» **EXERCISE PROMPT**: Locate the word "Python" in the data below, then copy every line that holds it.

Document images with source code
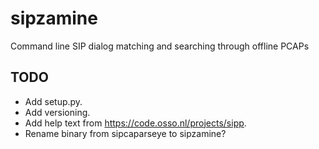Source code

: sipzamine
=========

Command line SIP dialog matching and searching through offline PCAPs


TODO
----
 * Add setup.py.
 * Add versioning.
 * Add help text from https://code.osso.nl/projects/sipp.
 * Rename binary from sipcaparseye to sipzamine?
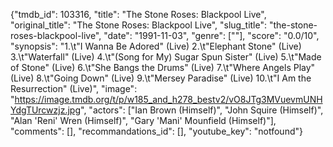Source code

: {"tmdb_id": 103316, "title": "The Stone Roses: Blackpool Live", "original_title": "The Stone Roses: Blackpool Live", "slug_title": "the-stone-roses-blackpool-live", "date": "1991-11-03", "genre": [""], "score": "0.0/10", "synopsis": "1.\t\"I Wanna Be Adored\" (Live)  2.\t\"Elephant Stone\" (Live)  3.\t\"Waterfall\" (Live)  4.\t\"(Song for My) Sugar Spun Sister\" (Live)  5.\t\"Made of Stone\" (Live)  6.\t\"She Bangs the Drums\" (Live)  7.\t\"Where Angels Play\" (Live)  8.\t\"Going Down\" (Live)  9.\t\"Mersey Paradise\" (Live)  10.\t\"I Am the Resurrection\" (Live)", "image": "https://image.tmdb.org/t/p/w185_and_h278_bestv2/vO8JTg3MVuevmUNHYdgTUrcwzjz.jpg", "actors": ["Ian Brown (Himself)", "John Squire (Himself)", "Alan 'Reni' Wren (Himself)", "Gary 'Mani' Mounfield (Himself)"], "comments": [], "recommandations_id": [], "youtube_key": "notfound"}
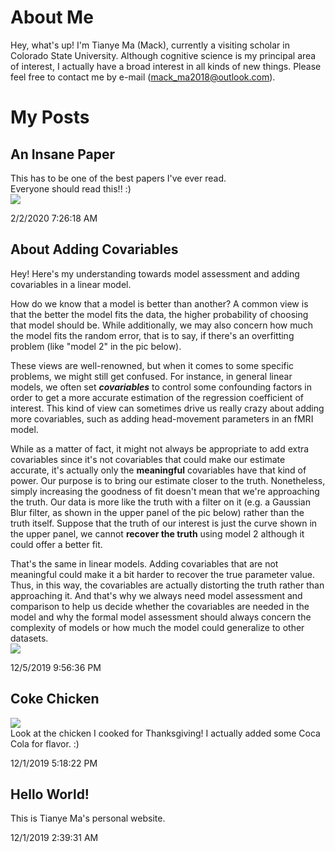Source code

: # About Me
Hey, what's up! I'm Tianye Ma (Mack), currently a visiting scholar in Colorado State University. Although cognitive science is my principal area of interest, I actually have a broad interest in all kinds of new things. Please feel free to contact me by e-mail (mack_ma2018@outlook.com).  

# My Posts

## An Insane Paper

This has to be one of the best papers I've ever read.  
Everyone should read this!! :)  
![](https://github.com/Mack-Ma/Tianye/raw/master/Pic/CF&BS_CoolPerception_BBS.png)  

2/2/2020 7:26:18 AM  

## About Adding Covariables
Hey! Here's my understanding towards model assessment and adding covariables in a linear model.  

How do we know that a model is better than another? A common view is that the better the model fits the data, the higher probability of choosing that model should be. While additionally, we may also concern how much the model fits the random error, that is to say, if there's an overfitting problem (like "model 2" in the pic below).   

These views are well-renowned, but when it comes to some specific problems, we might still get confused. For instance, in general linear models, we often set ***covariables*** to control some confounding factors in order to get a more accurate estimation of the regression coefficient of interest. This kind of view can sometimes drive us really crazy about adding more covariables, such as adding head-movement parameters in an fMRI model.   

While as a matter of fact, it might not always be appropriate to add extra covariables since it's not covariables that could make our estimate accurate, it's actually only the **meaningful** covariables have that kind of power. Our purpose is to bring our estimate closer to the truth. Nonetheless, simply increasing the goodness of fit doesn't mean that we're approaching the truth. Our data is more like the truth with a filter on it (e.g. a Gaussian Blur filter, as shown in the upper panel of the pic below) rather than the truth itself. Suppose that the truth of our interest is just the curve shown in the upper panel, we cannot **recover the truth** using model 2 although it could offer a better fit.  

That's the same in linear models. Adding covariables that are not meaningful could make it a bit harder to recover the true parameter value. Thus, in this way, the covariables are actually distorting the truth rather than approaching it. And that's why we always need model assessment and comparison to help us decide whether the covariables are needed in the model and why the formal model assessment should always concern the complexity of models or how much the model could generalize to other datasets.  
![](https://github.com/Mack-Ma/Tianye/raw/master/Pic/ModelAssessment_12052019.jpg)  

12/5/2019 9:56:36 PM 

## Coke Chicken
![](https://github.com/Mack-Ma/Tianye/raw/master/Pic/CokeChicken.jpg)  
Look at the chicken I cooked for Thanksgiving! I actually added some Coca Cola for flavor. :)  
  
12/1/2019 5:18:22 PM  

## Hello World!    
This is Tianye Ma's personal website.  
  
12/1/2019 2:39:31 AM  

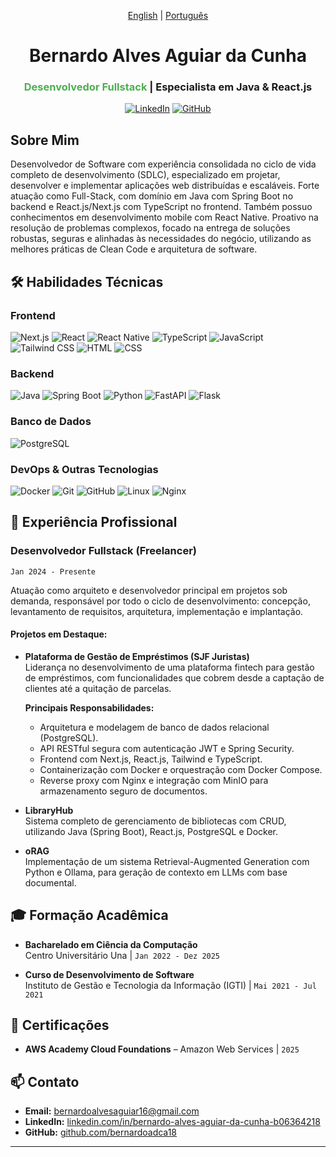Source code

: <div align="center">

[English](README-en.md) | [Português](README.md)

# Bernardo Alves Aguiar da Cunha  
### <span style="color: #4CAF50">Desenvolvedor Fullstack</span> | Especialista em Java & React.js

[![LinkedIn](https://img.shields.io/badge/-LinkedIn-0077B5?style=for-the-badge&logo=linkedin&logoColor=white)](https://www.linkedin.com/in/bernardo-alves-aguiar-da-cunha-b06364218)
[![GitHub](https://img.shields.io/badge/-GitHub-181717?style=for-the-badge&logo=github&logoColor=white)](https://github.com/bernardoadca18)

</div>

## Sobre Mim

Desenvolvedor de Software com experiência consolidada no ciclo de vida completo de desenvolvimento (SDLC), especializado em projetar, desenvolver e implementar aplicações web distribuídas e escaláveis. Forte atuação como Full-Stack, com domínio em Java com Spring Boot no backend e React.js/Next.js com TypeScript no frontend. Também possuo conhecimentos em desenvolvimento mobile com React Native. Proativo na resolução de problemas complexos, focado na entrega de soluções robustas, seguras e alinhadas às necessidades do negócio, utilizando as melhores práticas de Clean Code e arquitetura de software.

## 🛠 Habilidades Técnicas

### **Frontend**
![Next.js](https://img.shields.io/badge/Next.js-000000?style=for-the-badge&logo=nextdotjs&logoColor=white)
![React](https://img.shields.io/badge/React-61DAFB?style=for-the-badge&logo=react&logoColor=black)
![React Native](https://img.shields.io/badge/React_Native-20232A?style=for-the-badge&logo=react&logoColor=61DAFB)
![TypeScript](https://img.shields.io/badge/TypeScript-3178C6?style=for-the-badge&logo=typescript&logoColor=white)
![JavaScript](https://img.shields.io/badge/JavaScript-F7DF1E?style=for-the-badge&logo=javascript&logoColor=black)
![Tailwind CSS](https://img.shields.io/badge/Tailwind_CSS-38B2AC?style=for-the-badge&logo=tailwind-css&logoColor=white)
![HTML](https://img.shields.io/badge/HTML-E34F26?style=for-the-badge&logo=html5&logoColor=white)
![CSS](https://img.shields.io/badge/CSS-1572B6?style=for-the-badge&logo=css3&logoColor=white)

### **Backend**
![Java](https://img.shields.io/badge/Java-ED8B00?style=for-the-badge&logo=java&logoColor=white)
![Spring Boot](https://img.shields.io/badge/Spring_Boot-6DB33F?style=for-the-badge&logo=spring-boot&logoColor=white)
![Python](https://img.shields.io/badge/Python-3776AB?style=for-the-badge&logo=python&logoColor=white)
![FastAPI](https://img.shields.io/badge/FastAPI-009688?style=for-the-badge&logo=fastapi&logoColor=white)
![Flask](https://img.shields.io/badge/Flask-000000?style=for-the-badge&logo=flask&logoColor=white)

### **Banco de Dados**
![PostgreSQL](https://img.shields.io/badge/PostgreSQL-336791?style=for-the-badge&logo=postgresql&logoColor=white)

### **DevOps & Outras Tecnologias**
![Docker](https://img.shields.io/badge/Docker-2496ED?style=for-the-badge&logo=docker&logoColor=white)
![Git](https://img.shields.io/badge/Git-F05032?style=for-the-badge&logo=git&logoColor=white)
![GitHub](https://img.shields.io/badge/GitHub-181717?style=for-the-badge&logo=github&logoColor=white)
![Linux](https://img.shields.io/badge/Linux-FCC624?style=for-the-badge&logo=linux&logoColor=black)
![Nginx](https://img.shields.io/badge/Nginx-009639?style=for-the-badge&logo=nginx&logoColor=white)

## 💼 Experiência Profissional

### **Desenvolvedor Fullstack (Freelancer)**  
`Jan 2024 - Presente`

Atuação como arquiteto e desenvolvedor principal em projetos sob demanda, responsável por todo o ciclo de desenvolvimento: concepção, levantamento de requisitos, arquitetura, implementação e implantação.

#### Projetos em Destaque:

- **Plataforma de Gestão de Empréstimos (SJF Juristas)**  
  Liderança no desenvolvimento de uma plataforma fintech para gestão de empréstimos, com funcionalidades que cobrem desde a captação de clientes até a quitação de parcelas.

  **Principais Responsabilidades:**
  - Arquitetura e modelagem de banco de dados relacional (PostgreSQL).
  - API RESTful segura com autenticação JWT e Spring Security.
  - Frontend com Next.js, React.js, Tailwind e TypeScript.
  - Containerização com Docker e orquestração com Docker Compose.
  - Reverse proxy com Nginx e integração com MinIO para armazenamento seguro de documentos.

- **LibraryHub**  
  Sistema completo de gerenciamento de bibliotecas com CRUD, utilizando Java (Spring Boot), React.js, PostgreSQL e Docker.

- **oRAG**  
  Implementação de um sistema Retrieval-Augmented Generation com Python e Ollama, para geração de contexto em LLMs com base documental.

## 🎓 Formação Acadêmica

- **Bacharelado em Ciência da Computação**  
  Centro Universitário Una | `Jan 2022 - Dez 2025`

- **Curso de Desenvolvimento de Software**  
  Instituto de Gestão e Tecnologia da Informação (IGTI) | `Mai 2021 - Jul 2021`

## 📜 Certificações

- **AWS Academy Cloud Foundations** – Amazon Web Services | `2025`

## 📫 Contato

- **Email:** bernardoalvesaguiar16@gmail.com  
- **LinkedIn:** [linkedin.com/in/bernardo-alves-aguiar-da-cunha-b06364218](https://www.linkedin.com/in/bernardo-alves-aguiar-da-cunha-b06364218)  
- **GitHub:** [github.com/bernardoadca18](https://github.com/bernardoadca18)
---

» **EXERCISE RESPONSE**:
![Python](https://img.shields.io/badge/Python-3776AB?style=for-the-badge&logo=python&logoColor=white)
  Implementação de um sistema Retrieval-Augmented Generation com Python e Ollama, para geração de contexto em LLMs com base documental.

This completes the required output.